All of lore.kernel.org
 help / color / mirror / Atom feed
From: Jeff Layton <jlayton@redhat.com>
To: John Spray <jspray@redhat.com>
Cc: "Yan, Zheng" <zyan@redhat.com>,
	ceph-devel <ceph-devel@vger.kernel.org>,
	Ilya Dryomov <idryomov@gmail.com>, Sage Weil <sage@redhat.com>
Subject: Re: [PATCH v1 4/7] ceph: handle new osdmap epoch updates in CLIENT_CAPS and WRITE codepaths
Date: Thu, 02 Feb 2017 11:07:20 -0500	[thread overview]
Message-ID: <1486051640.2812.16.camel@redhat.com> (raw)
In-Reply-To: <CALe9h7cj_vqu-Kt2jauC0pA2Fpp-cjfg30fDQKeN7r55iXeL7A@mail.gmail.com>

On Wed, 2017-02-01 at 19:55 +0000, John Spray wrote:
> On Wed, Feb 1, 2017 at 7:50 PM, Jeff Layton <jlayton@redhat.com> wrote:
> > On Sun, 2017-01-22 at 17:40 +0800, Yan, Zheng wrote:
> > > > On 20 Jan 2017, at 23:17, Jeff Layton <jlayton@redhat.com> wrote:
> > > > 
> > > > This patch is heavily inspired by John Spray's earlier work, but
> > > > implemented in a different way.
> > > > 
> > > > Create and register a new map_cb for cephfs, to allow it to handle
> > > > changes to the osdmap.
> > > > 
> > > > In the version 5 of CLIENT_CAPS messages, the barrier field is added as an
> > > > instruction to clients that they may not use the attached capabilities
> > > > until they have a particular OSD map epoch.
> > > > 
> > > > When we get a message with such a field and don't have the requisite map
> > > > epoch yet, we put that message on a list in the session, to be run when
> > > > the map does come in.
> > > > 
> > > > When we get a new map update, the map_cb routine first checks to see
> > > > whether there may be an OSD or pool full condition. If so, then we walk
> > > > the list of OSD calls and kill off any writes to full OSDs or pools with
> > > > -ENOSPC.  While cancelling, we store the latest OSD epoch seen in each
> > > > request. This will be used later in the CAPRELEASE messages.
> > > > 
> > > > Then, it walks the session list and queues the workqueue job for each.

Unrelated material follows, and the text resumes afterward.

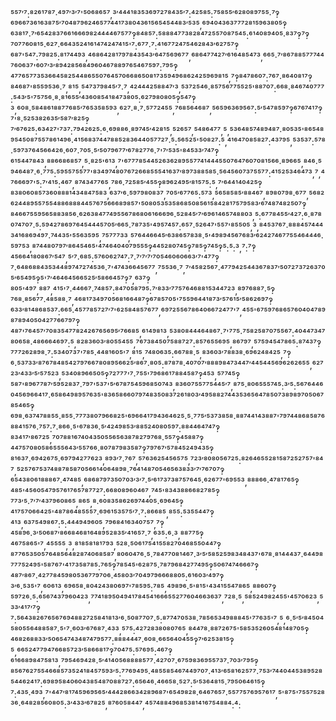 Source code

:⁵⁵⁷′⁷:⁸²⁶¹⁷⁸⁷·⁴⁹⁷′³′⁷'⁵⁰⁶⁸⁶⁵⁷,³′⁴⁴⁴¹⁸³⁵³⁶⁹⁷²⁷⁸⁴³⁵′⁷:⁴²⁵⁸⁵:⁷⁵⁸⁵⁵′⁶²⁸⁰⁸⁹⁷⁵⁵·⁷‽⁶⁹⁶⁶⁷³⁶¹⁶³⁸⁷⁵′⁷⁰⁴⁸⁷⁹⁶²⁴⁶⁵⁷⁷⁴⁴¹⁷³⁸⁰⁴³⁶¹⁵⁶⁵⁴⁵⁴⁴⁸³′⁵³⁵,⁶⁹⁴⁰⁴³⁶³⁷⁷⁷²⁸¹⁵⁹⁶³⁸⁰⁵‽⁶³⁸¹⁷·⁷′⁶⁵⁴²⁸³⁷⁶⁶¹⁶⁶⁶⁹⁸²⁴⁴⁴⁴⁶⁷⁵⁷⁷‽⁸⁴⁸⁵⁷:⁵⁸⁸⁸⁴⁷⁷³⁸²⁸⁴⁷²⁵⁵⁷⁰⁸⁷⁵⁴⁵:⁶¹⁴⁰⁸⁹⁴⁰⁵·⁸³⁷‽⁷‽⁷⁰⁷⁷⁶⁰⁸¹⁵·⁶²⁷·⁶⁶⁴³⁵²⁴¹⁶¹⁴⁷⁴²⁴⁷⁴¹⁵'⁷:⁶⁷⁷·⁷:⁴¹⁶⁷⁷²⁴⁷⁵⁴⁶²⁸⁴³′⁶²⁷⁵⁷‽⁶⁸⁷'⁵⁴⁷:⁷⁹⁸²⁵:⁸¹⁷⁴⁴⁹³,⁴⁶⁸⁶⁴²⁸¹⁷⁹⁷⁸⁴³⁵⁴³′⁶⁴⁷⁵⁶⁹⁶⁷⁷,⁶⁸⁶⁴⁷⁷⁴²⁷′⁶¹⁶⁴⁸⁵⁴⁷³,⁶⁶⁵·⁷′⁸⁶⁷⁸⁸⁵⁷⁷⁷⁴⁴⁷⁶⁰⁶³⁷'⁶⁰⁷′³′⁸⁹⁴²⁸⁵⁶⁸⁴⁹⁶⁰⁴⁶⁷⁸⁸⁹⁷⁶⁵⁴⁶⁷⁵⁹⁷:⁷⁹⁵‽⁴⁷⁷⁶⁵⁷⁷³⁵³⁶⁶⁴⁵⁸²⁵⁴⁴⁸⁶⁵⁵⁰⁷⁶⁴⁵⁷⁰⁶⁶⁸⁶⁵⁰⁸¹⁷³⁵⁹⁴⁹⁶⁸⁶²⁴²⁵⁹⁶⁹⁸¹⁵,⁷‽⁸⁴⁷⁸⁶⁰⁷:⁷⁶⁷·⁸⁶⁴⁰⁸¹⁷‽⁸⁴⁶⁸⁷'⁸⁵⁵⁹⁵³⁶·⁷,⁸¹⁵,⁵⁴⁷³⁷⁹⁸⁴⁵′⁷·⁷,⁴²⁴⁴⁴²⁵⁸⁸⁴⁷′³,⁵³⁷²⁵⁴⁶·⁸⁵⁷⁵⁶⁷⁷⁵⁵²⁵'⁸⁸⁷⁰⁷:⁶⁶⁸·⁸⁴⁶⁷⁴⁰⁷⁷⁷:⁵⁴³′⁵'⁷⁵⁷⁵⁶·⁸·⁸¹⁶⁵⁵′⁴³⁶⁰⁸⁵⁴¹⁸⁴⁷³⁸⁰⁵:⁶²⁷⁹⁸⁰⁸⁰⁵‽⁵⁴⁷‽³,⁶⁰⁸·⁵⁸⁴⁸⁶¹⁸⁸⁷⁷⁶⁸⁵′⁷⁶⁵³⁵⁸⁵⁹³,⁶²⁷·⁸·⁷·⁵⁷⁷²⁴⁵⁵,⁷⁶⁸⁵⁶⁴⁶⁸⁷,⁵⁶⁵⁹⁶³⁶⁹⁵⁶⁷:⁵′⁵⁴⁷⁸⁵⁹⁷‽⁶⁷⁶⁷⁴¹⁷‽⁷'⁸·⁵²⁵³⁸²⁶³⁵′⁵⁸⁷′⁸²⁵‽⁷′⁶⁷⁶²⁵:⁶³⁴²⁷'⁷³⁷:⁷⁹⁴²⁶²⁵:⁶·⁶⁹⁸⁸⁶·⁸⁹⁷⁴⁵′⁴²⁸¹⁵,⁵²⁶⁵⁷,⁵⁴⁸⁶⁴⁷⁷,⁵,⁵³⁶⁴⁸⁵⁷⁴⁸⁹⁴⁸⁷·⁸⁰⁵³⁵'⁸⁶⁵⁴⁸⁹⁵⁴⁵⁰⁸⁷⁵⁵⁷⁸⁶¹⁴⁹⁶·⁴¹⁵⁶⁸³⁷⁴⁴⁷⁸⁸⁵²⁸³⁶⁴⁴⁰⁵⁷⁷²⁷·⁵:⁵⁶⁵²⁵'⁵⁰⁸²⁷:⁵,⁴¹⁶⁴⁷⁰⁸⁵⁸²⁷:⁴³⁷⁹⁵,⁵³⁵³⁷:⁵⁷⁸·⁵⁹⁷³⁷⁶⁴⁵⁶⁶⁴²⁶·⁶⁰⁷·⁷⁰⁵·⁵′⁵⁰⁷⁹⁶⁷⁷′⁶⁷⁸²⁷⁷⁶·⁷'⁷′⁵³⁵'⁸⁴⁵³³′⁷⁴⁷‽⁶¹⁵⁴⁴⁷⁸⁴³,⁸⁸⁶⁶⁸⁶⁸⁵⁷,⁵·⁸²⁵'⁶¹³,⁷'⁶⁷⁷⁷⁸⁵⁴⁴⁵²⁶³⁶²⁸⁹⁵⁵⁷⁷⁴¹⁴⁴⁴⁵⁵⁰⁷⁶⁴⁷⁶⁰⁷⁰⁸¹⁵⁶⁶·⁸⁹⁶⁶⁵,⁸⁴⁶·⁵⁹⁴⁶⁴⁸⁷·⁶·⁷⁷⁵:⁵⁹⁵⁵⁷⁵⁵⁷⁷'⁸³⁴⁹⁷⁴⁸⁰⁷⁶⁷²⁶⁶⁸⁵⁵⁵⁴¹⁶³⁷′⁸⁹⁷³⁸⁸⁵⁸⁵·⁵⁶⁴⁵⁶⁰⁷³⁷⁵⁵⁷⁷:⁴¹⁵²⁵³⁴⁶⁴⁷³,⁷,⁴⁷⁶⁶⁶⁹⁷'⁵:⁷′⁴¹⁵:⁴⁶⁷,⁸⁷⁴³⁴⁷⁷⁶⁵,⁷⁸⁶·⁷²⁵⁸⁵′⁴⁵⁵‽⁸⁹⁶²⁴⁹⁵′⁸¹⁵⁷⁵:⁵,⁷′⁶⁴⁴¹⁴⁰⁴²⁵‽⁸³⁸⁰⁶⁰⁸⁵⁷³⁶⁰⁸⁸⁸¹⁴³⁴⁸⁴⁷⁵⁸³,⁶³⁷′⁶·⁵⁹⁷⁹⁸⁰⁸³⁷,⁷⁰⁵′⁶⁷⁷⁶⁵:⁵⁷³,⁵⁶⁵⁸⁵⁸⁵′⁸⁸⁴⁶⁷,⁸⁹⁸⁰⁷⁹⁸·⁶⁷⁷,⁵⁶⁸²⁶²⁴⁴⁸⁹⁵⁵⁷⁵⁵⁴⁸⁸⁶⁸⁸⁸⁴⁴⁵⁷⁶⁷⁵⁶⁶⁶⁸⁹⁸⁵⁷'⁵⁰⁸⁰⁵³⁵³⁵⁸⁶⁸⁵⁰⁸⁵⁶¹⁵⁸⁴²⁸¹⁷⁵⁷⁹⁵⁸³′⁶⁷⁴⁸⁷⁴⁸²⁵⁰⁷‽⁸⁴⁶⁶⁷⁵⁵⁹⁵⁶⁵⁸⁸³⁸⁵⁶·⁶²⁶³⁸⁴⁷⁷⁴⁹⁵⁵⁶⁷⁸⁶⁸⁰⁶¹⁶⁶⁶⁹⁶·⁵²⁸⁴⁵′⁷′⁶⁹⁶¹⁴⁶⁵⁷⁴⁸⁸⁰³,⁵:⁶⁷⁷⁸⁴⁵⁵′⁴²⁷:⁶·⁸⁷⁸⁰⁷⁴⁷⁰⁷·⁵:⁵⁹⁴²⁷⁸⁶⁹⁷⁶⁴⁵⁴⁴⁴⁵⁷⁰⁵′⁶⁶⁵·⁷⁸⁷³⁵'⁴⁹⁵⁷⁴⁵⁷:⁶⁵⁷·⁵²⁶⁴⁷'⁵⁵⁷'⁸⁵⁵⁰⁵,³,⁸⁴⁵³⁷⁶⁷·⁸⁸⁸⁴⁵⁷⁴⁴⁴³⁴¹⁶⁸⁶⁹⁴⁹⁷·⁷⁴⁴³⁵'⁵⁵⁶³⁵⁹⁵,⁷⁵⁷⁷⁷³³,⁵⁷⁶⁴⁴⁶⁶⁴⁵′⁶³⁸⁶⁵⁷⁸³⁸·⁵'⁴⁹⁸⁹⁴⁵⁶⁷⁶⁸³′⁶²⁴²⁷⁴⁶⁷⁷⁵⁵⁴⁶⁴⁴⁴⁶·⁵⁹⁷⁵³,⁸⁷⁴⁴⁸⁰⁷⁹⁷′⁸⁶⁴⁵⁴⁶⁵'⁴⁷⁴⁶⁴⁰⁴⁰⁷⁹⁵⁵⁵‽⁴⁴⁵²⁸⁰⁷⁴⁵‽⁷⁸⁵‽⁷⁴⁵‽⁵:⁵:³,⁷:⁷‽⁴⁵⁶⁶⁴¹⁸⁰⁸⁶⁷′⁵⁴⁷,⁵′⁷·⁶⁸⁵:⁵⁷⁶⁰⁶²⁷⁴⁷:⁷·⁷′⁷′⁷′⁷⁰⁵⁴⁶⁰⁶⁰⁶⁶³′⁷'⁴⁷⁷‽⁷·⁶⁴⁸⁶⁸⁸⁴³⁵³⁴⁴⁸⁹⁷⁴⁷²⁷⁴⁵³⁶·⁷'⁴⁷⁴³⁶⁶⁴⁵⁶⁷⁷,⁷⁵⁵³⁶·⁷,⁷′⁴⁵⁸²⁵⁶⁷·⁴⁷⁷⁹⁴²⁵⁴⁴³⁶⁷⁸³⁷′⁵⁰⁷²⁷³⁷²⁶³⁷⁰⁵′⁶⁵⁴⁹⁵‽⁵'⁷′⁴⁶⁴⁶⁴⁵⁶⁶⁵²⁵′⁵⁸⁶⁶⁴⁵⁷‽⁷,⁶³⁷‽⁸⁰⁵'⁴⁹⁷,⁸⁸⁷,⁴¹⁵'⁷·⁴⁴⁶⁶⁷·⁷⁴⁸⁵⁷:⁸⁴⁷⁰⁵⁸⁷⁹⁵:⁷′⁸³³′⁷⁷⁵⁷⁶⁴⁶⁸⁸¹⁵³⁴⁴⁷²³,⁸⁹⁷⁶⁸⁸⁷·⁵‽⁷⁶⁸·⁸⁵⁶⁷⁷·⁴⁸⁵⁸⁸·⁷,⁴⁶⁸¹⁷³⁴⁹⁷⁰⁵⁶⁸¹⁶⁶⁴⁸⁷‽⁶⁷⁸⁵⁷⁰⁵'⁷⁵⁵⁹⁶⁴⁴¹⁸⁷³′⁵⁷⁶¹⁵′⁵⁸⁶²⁶⁹⁷‽⁶³³′⁸¹⁴⁸⁶⁸⁵³⁷:⁶⁶⁵·⁴⁵⁷⁷⁸⁵⁷²⁷′⁷'⁶²⁵⁸⁴⁸⁵⁷⁶⁷⁷,⁶⁹⁷²⁵⁵⁶⁷⁸⁶⁴⁰⁶⁶⁷²⁴⁷⁷'⁷,⁴⁵⁵'⁶⁷⁵⁹⁷⁶⁸⁶⁵⁷⁶⁰⁴⁰⁴⁷⁸⁹⁸⁷⁸⁹⁴⁰⁵⁰⁴²⁷⁷⁶⁶⁷⁹⁷‽⁴⁸⁷'⁷⁶⁴⁵⁷′⁷⁰⁸³⁵⁴⁷⁷⁸²⁴²⁶⁷⁶⁵⁶⁹⁵′⁷⁶⁶⁸⁵,⁶¹⁴⁹⁸¹³,⁵³⁸⁰⁸⁴⁴⁴⁶⁴⁸⁶⁷·⁷'⁷⁷⁵·⁷⁵⁸²⁵⁸⁷⁰⁷⁵⁵⁶⁷:⁴⁰⁴⁴⁷³⁴⁷⁸⁰⁶⁵⁸·⁴⁸⁶⁶⁶⁴⁶⁹⁷:⁵,⁸²⁸³⁶⁰³′⁸⁰⁵⁵⁴⁵⁵,⁷⁶⁷³⁸⁴⁵⁰⁷⁵⁸⁸⁷²⁷:⁸⁵⁷⁶⁵⁵⁶⁹⁵,⁸⁶⁷⁹⁷,⁵⁷⁵⁹⁴⁵⁴⁷⁸⁶⁵:⁸⁷⁴³⁷‽⁷⁷⁷²⁶²⁸⁹⁸·⁷:⁵³⁴⁰⁷³⁷'⁷⁸⁵·⁴⁴⁸¹⁶⁰⁵'⁷,⁸¹⁵,⁷⁴⁸⁰⁶³⁵:⁶⁶⁷⁸⁸·⁵,⁸³⁶⁰³′⁷⁸⁸³⁸·⁶⁹⁶²⁴⁸⁴²⁵,⁷‽⁶·⁵³⁷³³′⁸⁷⁶⁷⁸⁴⁸⁵⁴²⁷⁹⁷⁶⁶⁷⁸⁰⁸⁹⁵⁶⁶²⁵′⁸⁶⁷·⁸⁰⁵:⁸⁷⁸⁷⁸·⁴⁰⁷⁰⁷′⁸⁸⁸⁹⁸⁴⁷³⁴⁴⁷′⁴⁴⁵⁴⁴⁵⁶⁹⁶²⁶²⁶⁵⁵,⁶²⁷²³′⁴³³′⁵′⁵⁷⁵²³,⁵³⁴⁰⁸⁹⁶⁶⁵⁰⁵‽⁷²⁷⁷⁷'⁷·⁷⁵⁵'⁷⁹⁶⁸⁶¹⁷⁸⁸⁴⁵⁸⁷‽⁴⁵³,⁵⁷⁷⁴⁵‽⁵⁸⁷'⁸⁹⁶⁷⁷⁸⁷′⁵⁹⁵²⁸³⁷·⁷⁹⁷'⁵³⁷'⁵′⁶⁷⁸⁷⁵⁴⁵⁹⁶⁸⁵⁰⁷⁴³,⁸³⁶⁰⁷⁵⁵⁷⁷⁵⁴⁴⁵′⁷,⁸⁷⁵·⁸⁰⁶⁵⁵⁵⁷⁴⁵:³′⁵:⁵⁶⁷⁶⁴⁴⁶⁰⁴⁵⁶⁹⁶⁶⁴¹⁷·⁶⁵⁸⁶⁴⁹⁸⁹⁵⁷⁶³⁵'⁸³⁶⁵⁸⁶⁶⁰⁷⁹⁷⁴⁸³⁵⁰⁸³⁷²⁶¹⁸⁰³′⁴⁹⁵⁸⁸²⁷⁴⁴³⁵³⁶⁵⁶⁴⁷⁸⁵⁰⁷³⁸⁹⁸⁹⁷⁰⁵⁰⁶⁷⁸⁵⁴⁶⁵‽⁶⁹⁸·⁶³⁷⁴⁷⁸⁸⁵⁵·⁸⁵⁵·⁷⁷⁷³⁸⁰⁷⁹⁶⁶⁸²⁵'⁶⁹⁶⁶⁴¹⁷⁹⁴³⁶⁴⁶²⁵·⁵·⁷⁷⁵′⁵³⁷³⁸⁵⁸·⁸⁸⁷⁴⁴¹⁴³⁸⁸⁷'⁷⁹⁷⁴⁴⁸⁶⁸⁵⁸⁷⁶⁸⁸⁴¹⁵⁷⁶·⁷⁵⁷:⁷·⁸⁶⁶·⁵'⁶⁷⁸³⁶·⁵′⁴²⁴⁹⁸⁵³′⁸⁸⁵²⁴⁰⁸⁰⁵⁹⁷:⁸⁸⁴⁴⁶⁴⁷⁴⁷‽⁸³⁴¹⁷′⁸⁶⁷²⁵,⁷⁰⁷⁸⁸¹⁶⁷⁴⁰⁴³⁵⁰⁵⁵⁶⁵⁶³⁸⁷⁸²⁷⁹⁷⁶⁸·⁵⁵⁷‽⁴⁵⁸⁸⁷‽⁴⁴⁷⁵⁷⁰⁸⁰⁵⁸⁶⁵⁵⁵⁶⁴³′⁵⁵⁷⁶⁶·⁸⁰⁷⁸⁷⁹⁸³⁵⁸⁷‽⁷⁹⁷⁶⁷′⁵⁷⁸⁴⁵²⁴⁹⁴³⁵‽⁸¹⁶³⁷·⁶⁹⁴²⁶⁷⁵·⁶⁹⁷⁹⁴²⁷⁷⁶²³,⁸⁹³′⁷·⁷⁶⁷,⁵⁷⁶³⁶²⁵⁴⁵⁶⁵⁷⁵,⁷²³′⁸⁰⁸⁰⁵⁶⁷²⁵:⁸²⁶⁴⁶⁵⁵²⁸¹⁵⁸⁷²⁵²⁷⁵⁷'⁸⁴⁷,⁵²⁵⁷⁶⁷⁵³⁷⁴⁸⁸⁷⁸⁵⁸⁷⁰⁵⁶⁶¹⁴⁰⁶⁴⁸⁹⁸·⁷⁶⁴¹⁴⁸⁷⁰⁵⁴⁶⁵⁶³⁸³³′⁷′⁷⁶⁷⁰⁷‽⁶⁵⁴³⁸⁰⁶¹⁸⁸⁸⁶⁷·⁴⁷⁴⁸⁵,⁶⁸⁶⁸⁷⁹⁷³⁵⁰⁷⁰³′³′⁷·⁵′⁶¹⁷³⁷³⁸⁷⁵⁷⁶⁴⁵·⁶²⁶⁷⁷'⁶⁹⁵⁵³,⁸⁸⁸⁶⁶·⁴⁷⁸¹⁷⁶⁵‽⁴⁸⁵'⁴⁵⁶⁰⁵⁴⁷⁹⁵⁷⁶¹⁷⁶⁵⁷⁸⁷⁷²⁷:⁶⁶⁸⁰⁸⁹⁶⁰⁴⁶⁷,⁷⁴⁵'⁸³⁴³⁸⁸⁶⁶⁸²⁷⁸⁵‽⁷⁷³′⁵·⁷′⁷′⁴³⁷⁹⁶⁰⁸⁶⁵,⁸⁶⁵,⁸·⁶⁰⁸³⁵⁸⁶²⁶⁹⁷⁴⁴⁰⁵·⁶⁹⁶⁴⁵‽⁴¹⁷⁵⁷⁰⁶⁶⁴²⁵'⁴⁸⁷⁸⁶⁴⁸⁵⁵⁵⁷·⁶⁹⁶¹⁵³⁵⁷⁵′⁷·⁷:⁸⁶⁶⁸⁵,⁸⁵⁵:⁵³⁵⁵⁴⁴⁷‽⁴¹³,⁶³⁷⁵⁴⁹⁸⁶⁷:⁵:⁴⁴⁴⁹⁴⁹⁶⁰⁵,⁷⁹⁶⁸⁴¹⁶³⁴⁰⁷⁵⁷,⁷‽⁴⁵⁸⁹⁶·³′⁵⁰⁶⁸⁷′⁸⁶⁶⁸⁴⁶⁸¹⁶⁴⁸⁹⁵²⁸³⁵′⁴¹⁶⁵⁷·⁷,⁶³⁵:⁶·³,⁸⁸⁷⁷⁵‽⁴⁶⁷⁵⁸⁶⁵'⁷,⁴⁵⁵⁵⁵,³,⁸¹⁸⁵⁸¹⁸¹⁷⁹³,⁵²⁸·⁵⁰⁶¹⁷⁵⁴¹⁵⁵⁸²⁷⁰⁴⁶⁸⁵⁵⁰⁴⁴⁷‽⁸⁷⁷⁶⁵³⁵⁰⁵⁷⁶⁴⁸⁵⁶⁴⁸²⁸⁷⁴⁰⁶⁸⁵⁸⁷,⁸⁰⁶⁰⁴⁷⁶·⁵·⁷⁸⁴⁷⁷⁰⁸¹⁴⁶⁷·³′⁵′⁵⁸⁵²⁵⁹⁸³⁴⁸⁴³⁷'⁶⁷⁸·⁸¹⁴⁴⁴³⁷·⁶⁴⁴⁹⁸⁷⁷⁷⁵²⁴⁹⁵'⁵⁸⁷⁶⁷'⁴¹⁷³⁵⁸⁷⁸⁵:⁷⁶⁵‽⁷⁸⁵⁴⁵'⁶²⁸⁷⁵·⁷⁸⁷⁹⁶⁸⁴²⁷⁷⁴⁹⁵‽⁵⁰⁶⁷⁴⁷⁴⁶⁶⁶⁷‽⁴⁸⁷′⁸⁶⁷·⁴²⁷⁷⁸⁴⁵⁹⁸⁰⁵³⁶⁷⁷⁹⁷⁰⁶·⁴⁵⁸⁰³′⁷⁰⁴⁹⁷⁹⁶⁶⁶⁸⁸⁰⁵:⁶¹⁶⁰³′⁴⁹⁷‽³′⁶·⁵³⁵'⁷,⁶⁰⁶¹³,⁶⁹⁶⁵⁸·⁸⁰⁴²⁴³⁸⁰⁶⁹⁷'⁷⁸⁵⁹⁵:⁷⁸⁵,⁴⁹⁸⁹⁶·⁵'⁸¹⁵'⁴³⁴¹⁵⁵⁴⁷⁸⁶⁵,⁸⁸⁶⁰⁷‽⁵⁹⁷²⁶·⁵:⁶⁵⁶⁷⁴³⁷⁹⁶⁰⁴²³,⁷⁷⁴¹⁸⁹⁵⁰⁴⁹⁴¹⁷⁸⁴⁵⁴¹⁶⁶⁶⁵⁵²⁷⁷⁶⁰⁴⁶⁶³⁶³⁷,⁷²⁸·⁵,⁵⁸⁵²⁴⁹⁸²⁴⁵⁵'⁴⁵⁷⁰⁶²³,⁵³³′⁴¹⁷′⁷‽⁷:⁵⁶⁴³⁸²⁶⁷⁶⁵⁶⁷⁶⁹⁴⁸⁸²⁷²⁵⁸⁴¹⁸¹³′⁶·⁵⁰⁸⁷⁷⁰⁷·⁵:⁸⁷⁷⁴⁷⁰⁵³⁸·⁷⁸⁵⁶⁵³⁴⁹⁸⁸⁸⁴⁵'⁷⁷⁶³⁵'⁷,⁵,⁶·⁵′⁵′⁸⁴⁵⁰⁴⁵⁸⁰⁵⁵⁶⁴⁸⁸⁵⁸⁷·⁵'⁷·⁶⁰³′⁶⁷⁶⁸⁷·⁴³³,⁵⁷⁵:⁴²⁷²⁸³⁸⁰⁸⁰⁷⁶⁵,⁸⁴⁴⁷⁸·⁸⁸⁷²⁶⁷⁵'⁵⁸⁵³⁵²⁶⁰⁵⁴⁸¹⁴⁸⁷⁰⁵‽⁴⁶⁸²⁶⁸⁸³³′⁵⁰⁶⁵⁴⁷⁴³⁴⁸⁷⁴⁷⁹⁵⁷⁷:⁸⁸⁸⁴⁴⁴⁷·⁶⁰⁸·⁶⁶⁵⁶⁴⁰⁴⁵⁵‽⁷′⁶²⁵³⁸¹⁵‽⁵,⁶⁶⁵²⁴⁷⁷⁹⁴⁷⁶⁶⁸⁵⁷²³′⁵⁸⁶⁶⁸¹⁷‽⁷⁰⁴⁷⁵:⁵⁷⁶⁹⁵:⁴⁶⁷‽⁶¹⁶⁶⁸⁹⁸⁴⁷⁵⁸¹³,⁷⁹⁵⁴⁶⁹⁴²⁸·⁵′⁴¹⁴⁰⁵⁶⁸⁸⁸⁸⁵⁷⁷·⁴²⁷⁰⁷·⁶⁷⁵⁹⁸³⁶⁹⁵⁵⁷³⁷·⁷⁰³′⁷⁹⁵‽⁸⁵⁶⁷⁶²⁷⁵⁵⁴⁶⁶⁸⁵⁷³⁵²⁴¹⁸⁴⁵⁷⁵⁹³′⁵:⁷⁷⁶⁹⁴⁹⁵·⁴⁸⁵⁵⁸⁵⁴⁶⁷⁴⁴⁹⁷⁰⁷·⁴¹³′⁶⁵⁸¹⁶²⁵⁷⁷·⁷⁵³′⁷⁴⁴⁰⁴⁴⁵³⁸⁹⁵²⁸⁵⁴⁴⁶²⁴¹⁷:⁶⁹⁸⁹⁵⁸⁴⁰⁶⁰⁴³⁸⁵⁴⁸⁷⁰⁸⁸⁷²⁷:⁶⁵⁶⁴⁶·⁴⁶⁶⁵⁸·⁵²⁷:⁵′⁵³⁶⁴⁸¹⁵·⁷⁹⁵⁰⁶⁴⁶¹⁵‽⁷:⁴³⁵·⁴⁹³,⁷'⁴⁴⁷′⁸¹⁷⁴⁵⁹⁶⁹⁵⁶⁵′⁴⁴⁴²⁸⁶⁶³⁴²⁸⁹⁶⁸⁷'⁶⁵⁴⁹⁸²⁸·⁶⁴⁶⁷⁶⁵⁷·⁵⁵⁷⁷⁵⁷⁶⁹⁵⁷⁶¹⁷,⁵'⁸⁷⁵'⁷⁵⁵⁷⁵²⁸³⁶·⁶⁴⁸²⁸⁵⁶⁰⁸⁰⁵:³′⁴³³′⁶⁷⁸²⁵,⁸⁷⁶⁰⁵⁸⁴⁴⁷,⁴⁵⁷⁴⁸⁸⁴⁹⁶⁸⁵³⁸¹⁴¹⁶⁷⁵⁴⁸⁸⁴:⁴:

> > > > When the workqueue job runs, it walks the list of delayed caps and tries
> > > > to rerun each one. If the epoch is still not high enough, they just get
> > > > put back on the delay queue for when the map does come in.
> > > > 
> > > > Suggested-by: John Spray <john.spray@redhat.com>
> > > > Signed-off-by: Jeff Layton <jlayton@redhat.com>
> > > > ---
> > > > fs/ceph/caps.c       | 43 +++++++++++++++++++++++++++---
> > > > fs/ceph/debugfs.c    |  3 +++
> > > > fs/ceph/mds_client.c | 75 ++++++++++++++++++++++++++++++++++++++++++++++++++++
> > > > fs/ceph/mds_client.h |  3 +++
> > > > 4 files changed, 120 insertions(+), 4 deletions(-)
> > > > 
> > > > diff --git a/fs/ceph/caps.c b/fs/ceph/caps.c
> > > > index d941c48e8bff..f33d424b5e12 100644
> > > > --- a/fs/ceph/caps.c
> > > > +++ b/fs/ceph/caps.c
> > > > @@ -1077,7 +1077,7 @@ static int send_cap_msg(struct cap_msg_args *arg)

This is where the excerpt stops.